_Work required_:
Skip the pictures and repeat each line of the data exactly.
━━━━━ Given records
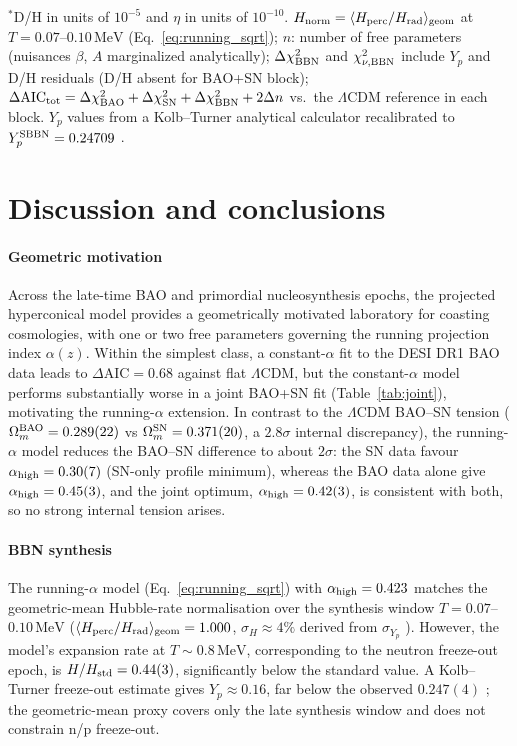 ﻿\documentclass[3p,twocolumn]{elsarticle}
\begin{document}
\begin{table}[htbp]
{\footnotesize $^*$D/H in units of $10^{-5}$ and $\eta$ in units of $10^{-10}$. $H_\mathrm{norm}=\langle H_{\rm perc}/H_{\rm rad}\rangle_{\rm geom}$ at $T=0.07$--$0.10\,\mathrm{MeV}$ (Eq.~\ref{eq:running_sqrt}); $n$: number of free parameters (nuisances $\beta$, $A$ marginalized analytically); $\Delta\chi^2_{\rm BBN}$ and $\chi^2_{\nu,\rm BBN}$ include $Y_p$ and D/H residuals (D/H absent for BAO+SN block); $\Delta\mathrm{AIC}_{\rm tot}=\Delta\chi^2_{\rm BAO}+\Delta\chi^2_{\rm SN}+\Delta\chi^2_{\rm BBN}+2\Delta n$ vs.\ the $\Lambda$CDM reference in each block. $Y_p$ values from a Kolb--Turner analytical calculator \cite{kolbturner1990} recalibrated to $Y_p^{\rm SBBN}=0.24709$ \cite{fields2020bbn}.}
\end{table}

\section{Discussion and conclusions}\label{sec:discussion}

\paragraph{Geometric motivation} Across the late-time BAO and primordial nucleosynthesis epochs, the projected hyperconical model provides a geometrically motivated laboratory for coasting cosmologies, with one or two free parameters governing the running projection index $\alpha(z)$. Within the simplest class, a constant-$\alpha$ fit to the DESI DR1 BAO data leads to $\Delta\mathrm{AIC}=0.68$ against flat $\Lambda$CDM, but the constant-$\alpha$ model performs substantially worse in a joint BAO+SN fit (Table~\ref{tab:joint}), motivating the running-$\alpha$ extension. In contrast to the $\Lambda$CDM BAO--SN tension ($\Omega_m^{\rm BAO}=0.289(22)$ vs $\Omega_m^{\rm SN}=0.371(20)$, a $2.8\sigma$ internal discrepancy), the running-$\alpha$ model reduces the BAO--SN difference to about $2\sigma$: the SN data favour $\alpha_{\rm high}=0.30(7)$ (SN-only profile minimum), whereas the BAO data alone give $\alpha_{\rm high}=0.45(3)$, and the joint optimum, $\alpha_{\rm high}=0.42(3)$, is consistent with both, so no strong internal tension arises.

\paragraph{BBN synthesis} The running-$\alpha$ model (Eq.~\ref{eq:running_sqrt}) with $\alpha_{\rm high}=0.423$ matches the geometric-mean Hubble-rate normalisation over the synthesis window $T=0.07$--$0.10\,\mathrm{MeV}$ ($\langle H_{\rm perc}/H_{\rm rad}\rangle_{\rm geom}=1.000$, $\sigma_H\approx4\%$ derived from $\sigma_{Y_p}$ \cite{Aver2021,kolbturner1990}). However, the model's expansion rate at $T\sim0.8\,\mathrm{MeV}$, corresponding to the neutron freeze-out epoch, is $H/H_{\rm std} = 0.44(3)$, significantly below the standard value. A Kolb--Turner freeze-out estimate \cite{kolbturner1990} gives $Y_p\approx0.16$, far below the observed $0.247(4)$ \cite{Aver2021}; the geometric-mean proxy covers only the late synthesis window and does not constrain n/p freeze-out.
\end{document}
━━━━━━━━━━
_Solution for this exercise_:
 ﻿\documentclass[3p,twocolumn]{elsarticle}
\begin{document}
\begin{table}[htbp]
{\footnotesize $^*$D/H in units of $10^{-5}$ and $\eta$ in units of $10^{-10}$. $H_\mathrm{norm}=\langle H_{\rm perc}/H_{\rm rad}\rangle_{\rm geom}$ at $T=0.07$--$0.10\,\mathrm{MeV}$ (Eq.~\ref{eq:running_sqrt}); $n$: number of free parameters (nuisances $\beta$, $A$ marginalized analytically); $\Delta\chi^2_{\rm BBN}$ and $\chi^2_{\nu,\rm BBN}$ include $Y_p$ and D/H residuals (D/H absent for BAO+SN block); $\Delta\mathrm{AIC}_{\rm tot}=\Delta\chi^2_{\rm BAO}+\Delta\chi^2_{\rm SN}+\Delta\chi^2_{\rm BBN}+2\Delta n$ vs.\ the $\Lambda$CDM reference in each block. $Y_p$ values from a Kolb--Turner analytical calculator \cite{kolbturner1990} recalibrated to $Y_p^{\rm SBBN}=0.24709$ \cite{fields2020bbn}.}
\end{table}

\section{Discussion and conclusions}\label{sec:discussion}

\paragraph{Geometric motivation} Across the late-time BAO and primordial nucleosynthesis epochs, the projected hyperconical model provides a geometrically motivated laboratory for coasting cosmologies, with one or two free parameters governing the running projection index $\alpha(z)$. Within the simplest class, a constant-$\alpha$ fit to the DESI DR1 BAO data leads to $\Delta\mathrm{AIC}=0.68$ against flat $\Lambda$CDM, but the constant-$\alpha$ model performs substantially worse in a joint BAO+SN fit (Table~\ref{tab:joint}), motivating the running-$\alpha$ extension. In contrast to the $\Lambda$CDM BAO--SN tension ($\Omega_m^{\rm BAO}=0.289(22)$ vs $\Omega_m^{\rm SN}=0.371(20)$, a $2.8\sigma$ internal discrepancy), the running-$\alpha$ model reduces the BAO--SN difference to about $2\sigma$: the SN data favour $\alpha_{\rm high}=0.30(7)$ (SN-only profile minimum), whereas the BAO data alone give $\alpha_{\rm high}=0.45(3)$, and the joint optimum, $\alpha_{\rm high}=0.42(3)$, is consistent with both, so no strong internal tension arises.

\paragraph{BBN synthesis} The running-$\alpha$ model (Eq.~\ref{eq:running_sqrt}) with $\alpha_{\rm high}=0.423$ matches the geometric-mean Hubble-rate normalisation over the synthesis window $T=0.07$--$0.10\,\mathrm{MeV}$ ($\langle H_{\rm perc}/H_{\rm rad}\rangle_{\rm geom}=1.000$, $\sigma_H\approx4\%$ derived from $\sigma_{Y_p}$ \cite{Aver2021,kolbturner1990}). However, the model's expansion rate at $T\sim0.8\,\mathrm{MeV}$, corresponding to the neutron freeze-out epoch, is $H/H_{\rm std} = 0.44(3)$, significantly below the standard value. A Kolb--Turner freeze-out estimate \cite{kolbturner1990} gives $Y_p\approx0.16$, far below the observed $0.247(4)$ \cite{Aver2021}; the geometric-mean proxy covers only the late synthesis window and does not constrain n/p freeze-out.
\end{document}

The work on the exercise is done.